はだかの王子さま
『フルメタル・ファング!
 シャドゥ・スパイダー!!』

 0が、画面に向かって怒鳴った。

『てめーら!
 そんな所で、ナニやってるんだ!!』

「ええええっ!
 これって、やっぱりお父さん!?」

 驚いて星羅を見れば彼は、わたしに頷き、0に言った。


「0。これは、実況中継みたいだけど、テレビだから、聞こえないよ?」

 難しい顔をしたまま。

 やっぱりテレビを見つめてる星羅に『そんなコトぁ、わかってる!』と0が吠えた時だった。

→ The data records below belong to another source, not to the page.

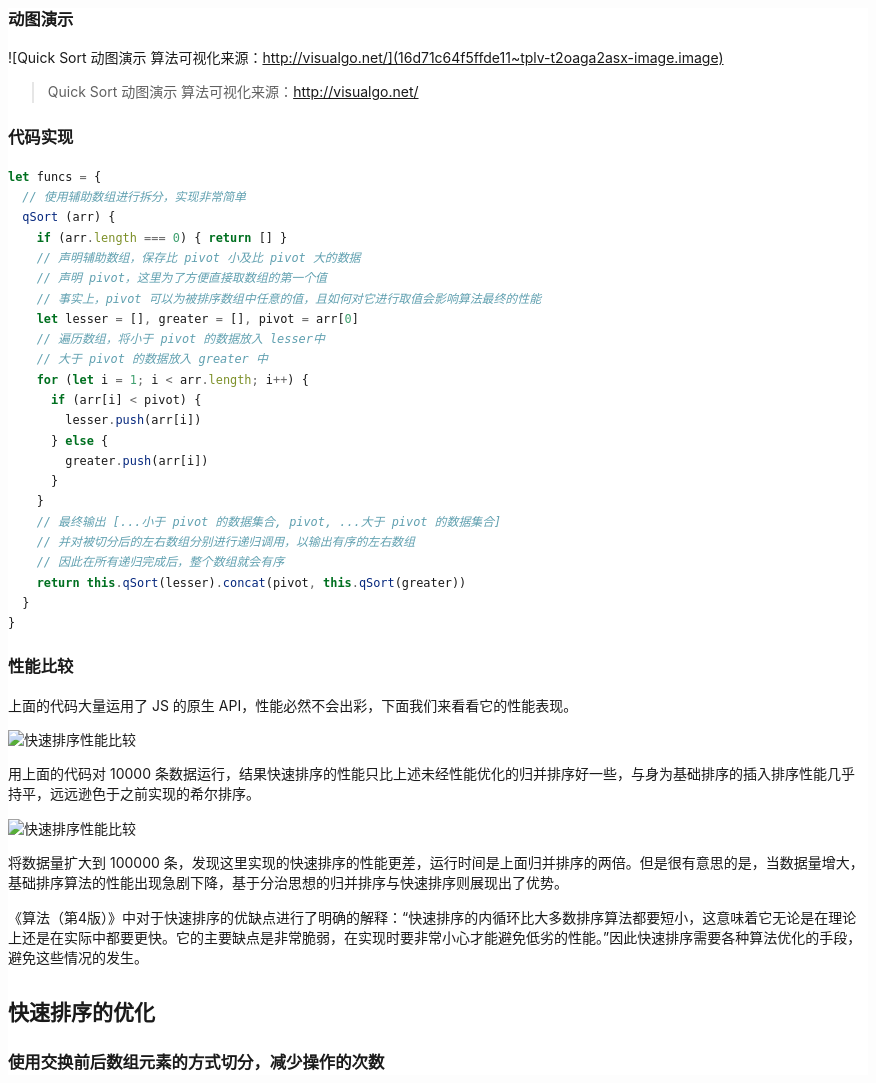 ### 动图演示

![Quick Sort 动图演示 算法可视化来源：http://visualgo.net/](16d71c64f5ffde11~tplv-t2oaga2asx-image.image)
> Quick Sort 动图演示 算法可视化来源：http://visualgo.net/

### 代码实现

```js
let funcs = {
  // 使用辅助数组进行拆分，实现非常简单
  qSort (arr) {
    if (arr.length === 0) { return [] }
    // 声明辅助数组，保存比 pivot 小及比 pivot 大的数据
    // 声明 pivot，这里为了方便直接取数组的第一个值
    // 事实上，pivot 可以为被排序数组中任意的值，且如何对它进行取值会影响算法最终的性能
    let lesser = [], greater = [], pivot = arr[0]
    // 遍历数组，将小于 pivot 的数据放入 lesser中
    // 大于 pivot 的数据放入 greater 中
    for (let i = 1; i < arr.length; i++) {
      if (arr[i] < pivot) {
        lesser.push(arr[i])
      } else {
        greater.push(arr[i])
      }
    }
    // 最终输出 [...小于 pivot 的数据集合, pivot, ...大于 pivot 的数据集合]
    // 并对被切分后的左右数组分别进行递归调用，以输出有序的左右数组
    // 因此在所有递归完成后，整个数组就会有序
    return this.qSort(lesser).concat(pivot, this.qSort(greater))
  }
}
```

### 性能比较

上面的代码大量运用了 JS 的原生 API，性能必然不会出彩，下面我们来看看它的性能表现。

![快速排序性能比较](16d71ede7283d5f2~tplv-t2oaga2asx-image.image)

用上面的代码对 10000 条数据运行，结果快速排序的性能只比上述未经性能优化的归并排序好一些，与身为基础排序的插入排序性能几乎持平，远远逊色于之前实现的希尔排序。

![快速排序性能比较](16d71f07d4ed86f6~tplv-t2oaga2asx-image.image)

将数据量扩大到 100000 条，发现这里实现的快速排序的性能更差，运行时间是上面归并排序的两倍。但是很有意思的是，当数据量增大，基础排序算法的性能出现急剧下降，基于分治思想的归并排序与快速排序则展现出了优势。

《算法（第4版）》中对于快速排序的优缺点进行了明确的解释：“快速排序的内循环比大多数排序算法都要短小，这意味着它无论是在理论上还是在实际中都要更快。它的主要缺点是非常脆弱，在实现时要非常小心才能避免低劣的性能。”因此快速排序需要各种算法优化的手段，避免这些情况的发生。

## 快速排序的优化

### 使用交换前后数组元素的方式切分，减少操作的次数
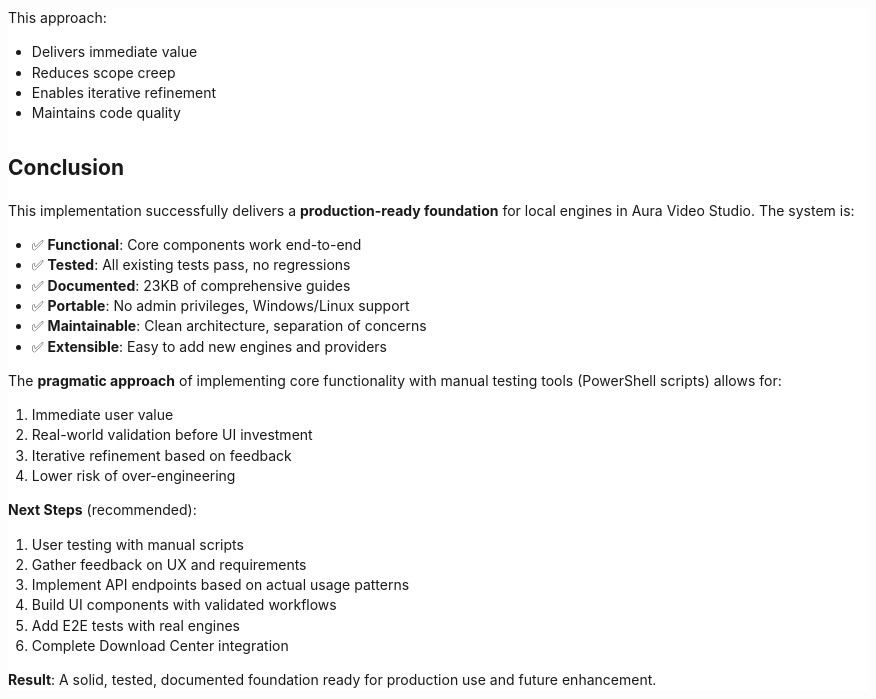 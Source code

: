 This approach:
- Delivers immediate value
- Reduces scope creep
- Enables iterative refinement
- Maintains code quality

## Conclusion

This implementation successfully delivers a **production-ready foundation** for local engines in Aura Video Studio. The system is:

- ✅ **Functional**: Core components work end-to-end
- ✅ **Tested**: All existing tests pass, no regressions
- ✅ **Documented**: 23KB of comprehensive guides
- ✅ **Portable**: No admin privileges, Windows/Linux support
- ✅ **Maintainable**: Clean architecture, separation of concerns
- ✅ **Extensible**: Easy to add new engines and providers

The **pragmatic approach** of implementing core functionality with manual testing tools (PowerShell scripts) allows for:
1. Immediate user value
2. Real-world validation before UI investment
3. Iterative refinement based on feedback
4. Lower risk of over-engineering

**Next Steps** (recommended):
1. User testing with manual scripts
2. Gather feedback on UX and requirements
3. Implement API endpoints based on actual usage patterns
4. Build UI components with validated workflows
5. Add E2E tests with real engines
6. Complete Download Center integration

**Result**: A solid, tested, documented foundation ready for production use and future enhancement.
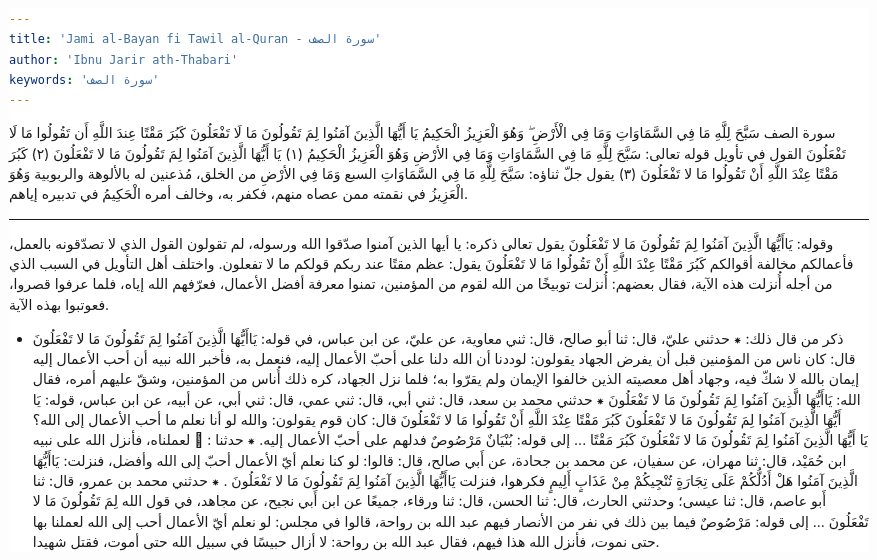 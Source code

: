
 ```yaml
---
title: 'Jami al-Bayan fi Tawil al-Quran - سورة الصف'
author: 'Ibnu Jarir ath-Thabari'
keywords: 'سورة الصف'
---
```


سورة الصف
سَبَّحَ لِلَّهِ مَا فِي السَّمَاوَاتِ وَمَا فِي الْأَرْضِ ۖ وَهُوَ الْعَزِيزُ الْحَكِيمُ
يَا أَيُّهَا الَّذِينَ آمَنُوا لِمَ تَقُولُونَ مَا لَا تَفْعَلُونَ
كَبُرَ مَقْتًا عِندَ اللَّهِ أَن تَقُولُوا مَا لَا تَفْعَلُونَ
القول في تأويل قوله تعالى: سَبَّحَ لِلَّهِ مَا فِي السَّمَاوَاتِ وَمَا فِي الأرْضِ وَهُوَ الْعَزِيزُ الْحَكِيمُ (١) يَا أَيُّهَا الَّذِينَ آمَنُوا لِمَ تَقُولُونَ مَا لا تَفْعَلُونَ (٢) كَبُرَ مَقْتًا عِنْدَ اللَّهِ أَنْ تَقُولُوا مَا لا تَفْعَلُونَ (٣) 
يقول جلّ ثناؤه:
سَبَّحَ لِلَّهِ مَا فِي السَّمَاوَاتِ
السبع
وَمَا فِي الأرْضِ
من الخلق، مُذعنين له بالألوهة والربوبية
وَهُوَ الْعَزِيزُ
في نقمته ممن عصاه منهم، فكفر به، وخالف أمره
الْحَكِيمُ
في تدبيره إياهم.
* * *
وقوله:
يَاأَيُّهَا الَّذِينَ آمَنُوا لِمَ تَقُولُونَ مَا لا تَفْعَلُونَ
يقول تعالى ذكره: يا أيها الذين آمنوا صدّقوا الله ورسوله، لم تقولون القول الذي لا تصدّقونه بالعمل، فأعمالكم مخالفة أقوالكم
كَبُرَ مَقْتًا عِنْدَ اللَّهِ أَنْ تَقُولُوا مَا لا تَفْعَلُونَ
يقول: عظم مقتًا عند ربكم قولكم ما لا تفعلون.
واختلف أهل التأويل في السبب الذي من أجله أُنزلت هذه الآية، فقال بعضهم: أُنزلت توبيخًا من الله لقوم من المؤمنين، تمنوا معرفة أفضل الأعمال، فعرّفهم الله إياه، فلما عرفوا قصروا، فعوتبوا بهذه الآية.
* ذكر من قال ذلك:
⁕ حدثني عليّ، قال: ثنا أبو صالح، قال: ثني معاوية، عن عليّ، عن ابن عباس، في قوله:
يَاأَيُّهَا الَّذِينَ آمَنُوا لِمَ تَقُولُونَ مَا لا تَفْعَلُونَ
قال: كان ناس من المؤمنين قبل أن يفرض الجهاد يقولون: لوددنا أن الله دلنا على أحبّ الأعمال إليه، فنعمل به، فأخبر الله نبيه أن أحب الأعمال إليه إيمان بالله لا شكّ فيه، وجهاد أهل معصيته الذين خالفوا الإيمان ولم يقرّوا به؛ فلما نزل الجهاد، كره ذلك أُناس من المؤمنين، وشقّ عليهم أمره، فقال الله:
يَاأَيُّهَا الَّذِينَ آمَنُوا لِمَ تَقُولُونَ مَا لا تَفْعَلُونَ
⁕ حدثني محمد بن سعد، قال: ثني أبي، قال: ثني عمي، قال: ثني أبي، عن أبيه، عن ابن عباس، قوله:
يَا أَيُّهَا الَّذِينَ آمَنُوا لِمَ تَقُولُونَ مَا لا تَفْعَلُونَ كَبُرَ مَقْتًا عِنْدَ اللَّهِ أَنْ تَقُولُوا مَا لا تَفْعَلُونَ
قال: كان قوم يقولون: والله لو أنا نعلم ما أحب الأعمال إلى الله؟ لعملناه، فأنزل الله على نبيه

:
يَا أَيُّهَا الَّذِينَ آمَنُوا لِمَ تَقُولُونَ مَا لا تَفْعَلُونَ كَبُرَ مَقْتًا
... إلى قوله:
بُنْيَانٌ مَرْصُوصٌ
فدلهم على أحبّ الأعمال إليه.
⁕ حدثنا ابن حُمَيْد، قال: ثنا مهران، عن سفيان، عن محمد بن جحادة، عن أَبي صالح، قال: قالوا: لو كنا نعلم أيّ الأعمال أحبّ إلى الله وأفضل، فنزلت:
يَاأَيُّهَا الَّذِينَ آمَنُوا هَلْ أَدُلُّكُمْ عَلَى تِجَارَةٍ تُنْجِيكُمْ مِنْ عَذَابٍ أَلِيمٍ
فكرهوا، فنزلت
يَاأَيُّهَا الَّذِينَ آمَنُوا لِمَ تَقُولُونَ مَا لا تَفْعَلُونَ
.
⁕ حدثني محمد بن عمرو، قال: ثنا أَبو عاصم، قال: ثنا عيسى؛ وحدثني الحارث، قال: ثنا الحسن، قال: ثنا ورقاء، جميعًا عن ابن أَبي نجيح، عن مجاهد، في قول الله
لِمَ تَقُولُونَ مَا لا تَفْعَلُونَ
... إلى قوله:
مَرْصُوصٌ
فيما بين ذلك في نفر من الأنصار فيهم عبد الله بن رواحة، قالوا في مجلس: لو نعلم أيّ الأعمال أحب إلى الله لعملنا بها حتى نموت، فأنزل الله هذا فيهم، فقال عبد الله بن رواحة: لا أزال حبيسًا في سبيل الله حتى أموت، فقتل شهيدا. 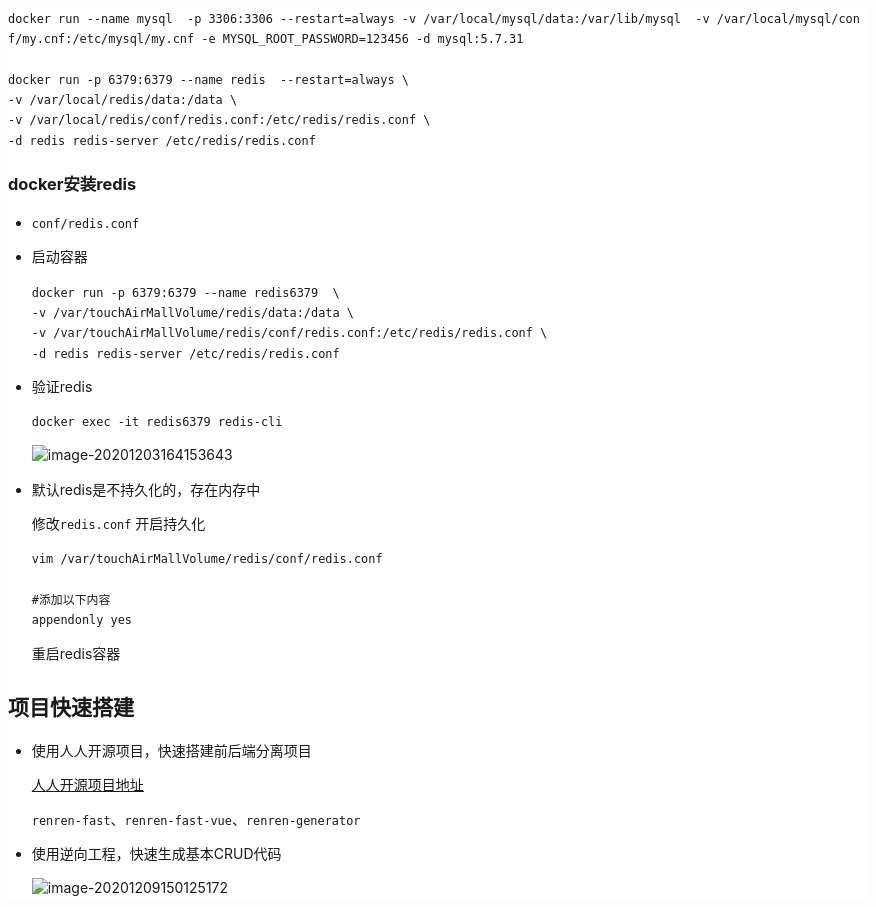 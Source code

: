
   ```
  docker run --name mysql  -p 3306:3306 --restart=always -v /var/local/mysql/data:/var/lib/mysql  -v /var/local/mysql/conf/my.cnf:/etc/mysql/my.cnf -e MYSQL_ROOT_PASSWORD=123456 -d mysql:5.7.31
  
  docker run -p 6379:6379 --name redis  --restart=always \
  -v /var/local/redis/data:/data \
  -v /var/local/redis/conf/redis.conf:/etc/redis/redis.conf \
  -d redis redis-server /etc/redis/redis.conf
  
  ```

  

### docker安装redis

* `conf/redis.conf`

  
  
* 启动容器

  ```shell
  docker run -p 6379:6379 --name redis6379  \
  -v /var/touchAirMallVolume/redis/data:/data \
  -v /var/touchAirMallVolume/redis/conf/redis.conf:/etc/redis/redis.conf \
  -d redis redis-server /etc/redis/redis.conf
  ```

* 验证redis

  ```shell
  docker exec -it redis6379 redis-cli
  ```

  ![image-20201203164153643](https://img2020.cnblogs.com/blog/1875400/202101/1875400-20210112102004247-147776073.png)

* 默认redis是不持久化的，存在内存中

  修改`redis.conf` 开启持久化

  ```shell
  vim /var/touchAirMallVolume/redis/conf/redis.conf
  
  #添加以下内容
  appendonly yes
  ```

  重启redis容器

## 项目快速搭建

* 使用人人开源项目，快速搭建前后端分离项目

  [人人开源项目地址](https://gitee.com/renrenio)

  `renren-fast`、`renren-fast-vue`、`renren-generator`

* 使用逆向工程，快速生成基本CRUD代码

  ![image-20201209150125172](https://img2020.cnblogs.com/blog/1875400/202101/1875400-20210112102004066-1029966457.png)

 テレビ局の中継車ギリギリに低空飛行をキメた、黒竜から星羅らしき人影のほうが、一人。

 ひらり、と飛び降りた。

 そして、すたすたとアナウンサーに向かって歩いてゆく姿を、カメラが追う。

 麗し過ぎる、整った顔。

 星の光りを集めたような、長い金髪。

 これは、まさに。

 今、わたしの横にいる星羅と完璧に瓜二つで。

 そして。

 タオルケットを巻いただけで、ほとんど裸の星羅と違い。

 テレビの中の星羅は、きらきらと光り輝く、金と、白を基調にした、まるで『王子様』のような衣装を着ていた。

 うぁ……!

 に、似合ってる……じゃなくて!!



 お父さんっ!



 何やってるのよ!



 思わず叫んでも、わたしの声なんて、当然聞こえるはずもなく。

 星羅の姿をしたお父さんは、にこっと笑うと。

 驚いて固まったままのアナウンサーから、マイクをひょいと、取り上げてしゃべり出した。